As part of a team effectiveness exercise, all team members did their Colour Insights profiles to get an idea of what their preferences are. This person, let’s call her “Sally”, turned out to be high green. That means that Sally is an introvert, she needs time to process and think about things and she doesn’t like being put on the spot.
However, Sally’s manager, Tim, has the exact opposite profile. Tim is high yellow, which means that he is an extrovert, with high energy. The differences between the two profiles were creating friction on a day to day basis. To make things trickier, the department (creative marketing) had an overwhelming “yellow” energy. Sally felt that she didn’t fit in and that she was always on the back foot.
During a coaching session, we explored Sally’s strengths. I wanted Sally to realise that the green energy she was bringing to the team was valuable and much needed. We explored the fact that she is a calming influence on a team of highly energetic individuals and that she can play the role of the “voice of reason”. Sally was pleasantly surprised to realise that this energy, which she hadn’t valued before, could be crucial in building better cohesion and understanding in the team.
Next, we talked about the difference between Sally and Tim. Sally lamented the fact that Tim constantly puts her under pressure to commit to goals, share an opinion quickly and make impromptu decisions. We spoke about what Tim values and what would make him feel comfortable – and Sally came to the insight that Tim experiences her as negatively as she experiences him! I asked her to share ideas on how she can become more decisive and react faster while still remaining true to her own personality. I also encouraged Sally to have a discussion with Tim to explain her preference and crafting a way of working together.

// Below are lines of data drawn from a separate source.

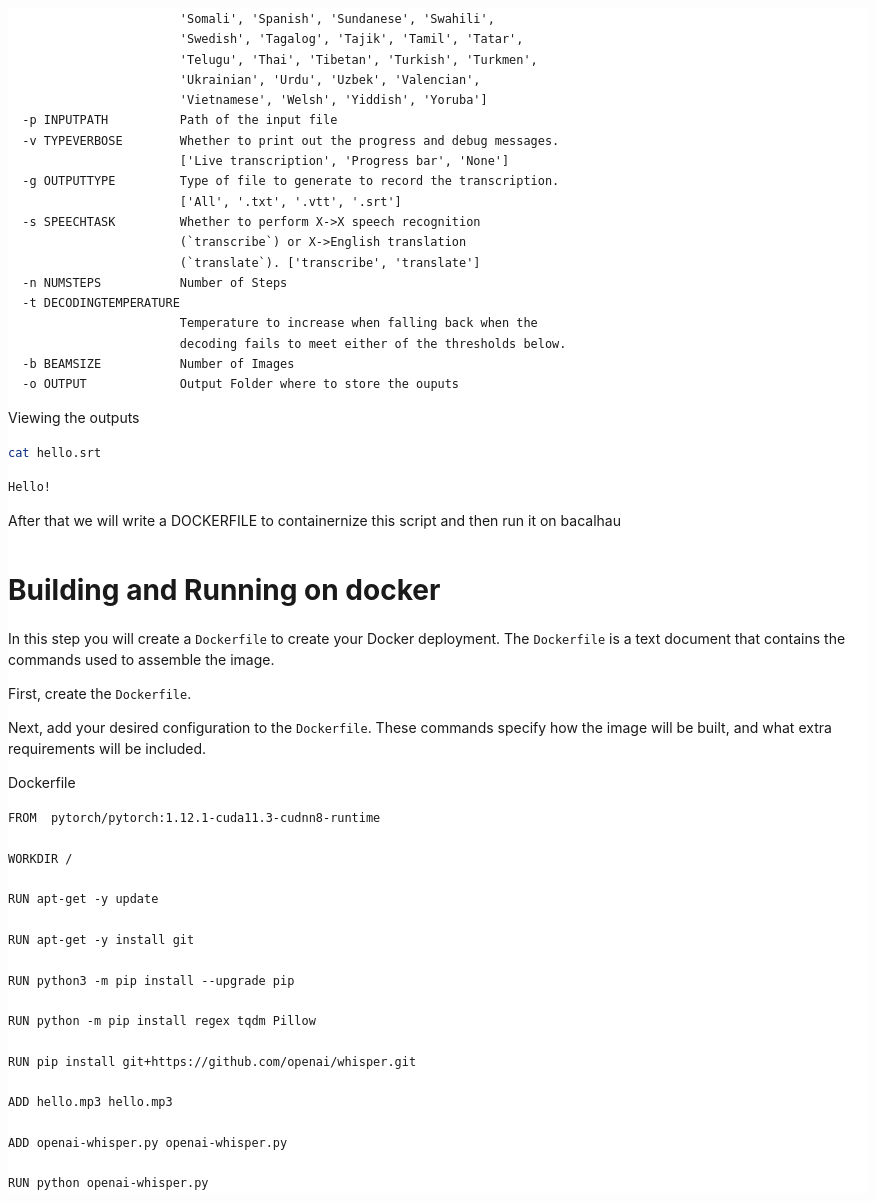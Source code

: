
 ```
                        'Somali', 'Spanish', 'Sundanese', 'Swahili',
                        'Swedish', 'Tagalog', 'Tajik', 'Tamil', 'Tatar',
                        'Telugu', 'Thai', 'Tibetan', 'Turkish', 'Turkmen',
                        'Ukrainian', 'Urdu', 'Uzbek', 'Valencian',
                        'Vietnamese', 'Welsh', 'Yiddish', 'Yoruba']
  -p INPUTPATH          Path of the input file
  -v TYPEVERBOSE        Whether to print out the progress and debug messages.
                        ['Live transcription', 'Progress bar', 'None']
  -g OUTPUTTYPE         Type of file to generate to record the transcription.
                        ['All', '.txt', '.vtt', '.srt']
  -s SPEECHTASK         Whether to perform X->X speech recognition
                        (`transcribe`) or X->English translation
                        (`translate`). ['transcribe', 'translate']
  -n NUMSTEPS           Number of Steps
  -t DECODINGTEMPERATURE
                        Temperature to increase when falling back when the
                        decoding fails to meet either of the thresholds below.
  -b BEAMSIZE           Number of Images
  -o OUTPUT             Output Folder where to store the ouputs
```

Viewing the outputs



```bash
cat hello.srt
```

    Hello!


After that we will write a DOCKERFILE to containernize this script and then run it on bacalhau

# Building and Running on docker



In this step you will create a  `Dockerfile` to create your Docker deployment. The `Dockerfile` is a text document that contains the commands used to assemble the image.

First, create the `Dockerfile`.

Next, add your desired configuration to the `Dockerfile`. These commands specify how the image will be built, and what extra requirements will be included.

 Dockerfile


```
FROM  pytorch/pytorch:1.12.1-cuda11.3-cudnn8-runtime

WORKDIR /

RUN apt-get -y update

RUN apt-get -y install git

RUN python3 -m pip install --upgrade pip

RUN python -m pip install regex tqdm Pillow

RUN pip install git+https://github.com/openai/whisper.git

ADD hello.mp3 hello.mp3

ADD openai-whisper.py openai-whisper.py

RUN python openai-whisper.py
```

A month later Sally reported that the discussion with Tim was a breakthrough point in the relationship. For the first time they both had appreciation for the strengths that the other one brings to the group, and they agreed on practical ways in which they can work together. Sally agreed not to wait until a proposal was 100% perfect, but to share it with Tim earlier in the design process. Tim committed to letting Sally know before a meeting when he needed a decision or an idea from her, so that she could think about it in preparation.
It was a great lesson on how different people can still work together effectively, while remaining true to who they are and valuing the different strengths.